Supongo que en esa extraña pareja de sumandos radica el espíritu actual de la
deconstrucción, concepto avejentado que muchos se resisten a abandonar para
poder huir en su nada hacia delante y continuar engañándonos impunemente.
Vamos a poner un
ejemplo que lo ilustre. Imaginen ustedes que acuden a ver una obra de teatro en
un glorioso y renovado escenario de la capital. Imaginen que la obra en cartel
es un clásico de finales del XIX que plantea una cuestión crucial de todos los
tiempos, y por cierto muy actual: el precio público y privado que hay que pagar
por sostener la verdad (la obra podría ser, por ejemplo, Un enemigo del pueblo, de Henrik Ibsen). Imaginen que al llegar hay
un actor en bermudas tarareando una canción de Radiohead y una actriz luchando
por sostener una barra con globos en los que se puede leer el término griego ethiké y una pizarra con una casita
pintada y unas escuetas líneas —menudo trabajo de dirección—. Imaginen que
todos los actores van en ropa de calle —casi de estar en casa— y que empiezan a
hablar entre ellos acerca de algo que se supone que tiene que ver con la obra,
o tal vez con Aristóteles, aunque no lo tengamos demasiado claro.
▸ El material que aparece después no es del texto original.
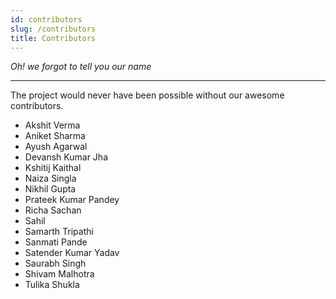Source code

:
 ```yaml
---
id: contributors
slug: /contributors
title: Contributors
---
```


*Oh! we forgot to tell you our name*

---

The project would never have been possible without our awesome contributors.

- Akshit Verma
- Aniket Sharma
- Ayush Agarwal
- Devansh Kumar Jha
- Kshitij Kaithal
- Naiza Singla
- Nikhil Gupta
- Prateek Kumar Pandey
- Richa Sachan
- Sahil
- Samarth Tripathi
- Sanmati Pande
- Satender Kumar Yadav
- Saurabh Singh
- Shivam Malhotra
- Tulika Shukla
Imaginen que
al entrar les han entregado un programa de mano y dos cartulinas: una de color
verde que dice «SÍ» y una de color rojo que dice «NO». Imaginen que después de
algo de cháchara los actores se dirigen directamente a los espectadores —a eso
se le llama con pedantería «romper la cuarta pared»— para preguntarles ¡si
creen en la democracia! y pedirles, con muchas explicaciones, como a niños
bobos, dado lo complejo del procedimiento, que voten «con una sola» de las
cartulinas (salen muchos síes y algunos noes, nada dicen de las abstenciones).
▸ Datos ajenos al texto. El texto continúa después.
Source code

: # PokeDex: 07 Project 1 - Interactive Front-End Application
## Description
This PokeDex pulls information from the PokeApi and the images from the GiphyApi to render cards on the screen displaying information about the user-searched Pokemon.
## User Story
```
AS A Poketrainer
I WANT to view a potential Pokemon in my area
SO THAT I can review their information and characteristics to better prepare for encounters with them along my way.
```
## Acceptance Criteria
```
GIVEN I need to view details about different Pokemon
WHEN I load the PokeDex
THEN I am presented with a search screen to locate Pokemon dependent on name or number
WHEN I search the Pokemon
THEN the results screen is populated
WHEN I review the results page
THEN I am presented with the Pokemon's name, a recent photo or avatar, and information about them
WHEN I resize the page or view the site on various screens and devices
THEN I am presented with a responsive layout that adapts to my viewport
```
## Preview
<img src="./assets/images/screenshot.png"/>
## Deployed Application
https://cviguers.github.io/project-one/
Imaginen que a esta sigue otra pregunta totalmente extemporánea sobre el
derecho a la libertad de expresión de los miembros de la compañía (salen aún
más síes y aún menos noes). Imaginen que aún hay una tercera pregunta que
propone, ahí es nada, ¡que se renuncie a la representación de la obra en gesto
de apoyo a la libertad de expresión! Imaginen que no entienden ustedes la grotesca
relación entre las tres preguntas, que empieza a haber risas nerviosas en el
patio de butacas e incluso comentarios de espectadores que dicen que por ellos
que no se represente «ná». Imaginen que han pagado una entrada —no barata— para
asistir a tan lamentable espectáculo y que aún eso pretenden arrebatarles en
sus narices (porque si gana el «sí», todo quisque se va a casa). Imaginen a
cinco actores en escena riéndose de ustedes en su cara, a punto de embolsarse
el dinero de sus localidades en un ridículo y pueril juego de manos.
Imaginen que los
espectadores no son tan tontos y que votan mayoritariamente «no» (aunque no por
mucha ventaja), y que en consecuencia obligan a los actores a ganarse la cena.
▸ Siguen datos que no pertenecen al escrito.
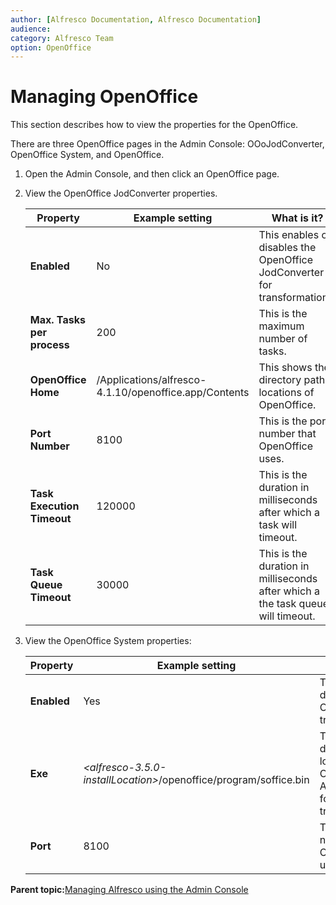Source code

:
 ```yaml
---
author: [Alfresco Documentation, Alfresco Documentation]
audience: 
category: Alfresco Team
option: OpenOffice
---
```


# Managing OpenOffice

This section describes how to view the properties for the OpenOffice.

There are three OpenOffice pages in the Admin Console: OOoJodConverter, OpenOffice System, and OpenOffice.

1.  Open the Admin Console, and then click an OpenOffice page.

2.  View the OpenOffice JodConverter properties.

    |Property|Example setting|What is it?|
    |--------|---------------|-----------|
    |**Enabled**|No|This enables or disables the OpenOffice JodConverter for transformations.|
    |**Max. Tasks per process**|200|This is the maximum number of tasks.|
    |**OpenOffice Home**|/Applications/alfresco-4.1.10/openoffice.app/Contents|This shows the directory path locations of OpenOffice.|
    |**Port Number**|8100|This is the port number that OpenOffice uses.|
    |**Task Execution Timeout**|120000|This is the duration in milliseconds after which a task will timeout.|
    |**Task Queue Timeout**|30000|This is the duration in milliseconds after which a the task queue will timeout.|

3.  View the OpenOffice System properties:

    |Property|Example setting|What is it?|
    |--------|---------------|-----------|
    |**Enabled**|Yes|This enables or disables the OpenOffice transformations.|
    |**Exe**|*<alfresco-3.5.0-installLocation\>*/openoffice/program/soffice.bin|This shows the directory path locations of the OpenOffice that Alfresco uses for transformation.|
    |**Port**|8100|This is the port number that OpenOffice uses.|


**Parent topic:**[Managing Alfresco using the Admin Console](../concepts/at-adminconsole.md)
Imaginen que después de una breve representación en que se asiste a un Ibsen
jibarizado, el actor principal se aproxima al patio de butacas y ahí rompe
radicalmente con la obra, engarzando por los pelos y sin previo aviso un
extenso monólogo contra el sufragio universal. Imaginen —horror de horrores— que
tras el fin del monólogo aparecen unos individuos con micrófonos que instan a
los espectadores a dar su opinión en megafonía sobre el particular. Imaginen que
se entabla una cháchara improvisada y sin solidez alguna —en correspondencia
con la banalidad del monólogo precedente— en que se esgrimen argumentos como en
el salón ante la tele, o con los compis en el café, sin aludir a autor o
corriente de pensamiento o libro alguno. Imaginen que incluso hay un argentino
entre el público que se enfrasca en una errática intervención interminable y
que tras él —como era previsible, se ha hecho tarde— se da por terminado el
espectáculo. Imaginen que tras tan triste clausura, que no conclusión —pues qué
conclusión cabía esperarse de tan descabellado asunto—, y ya en la ansiada la
salida, les requieren como última bofetada la devolución de las
cartulinas-papeletas.
Imaginen que con la
excusa de la modernidad les quieren dar gato por liebre. No se dejen: no, ni
siquiera en este torpe siglo nuestro vale todo.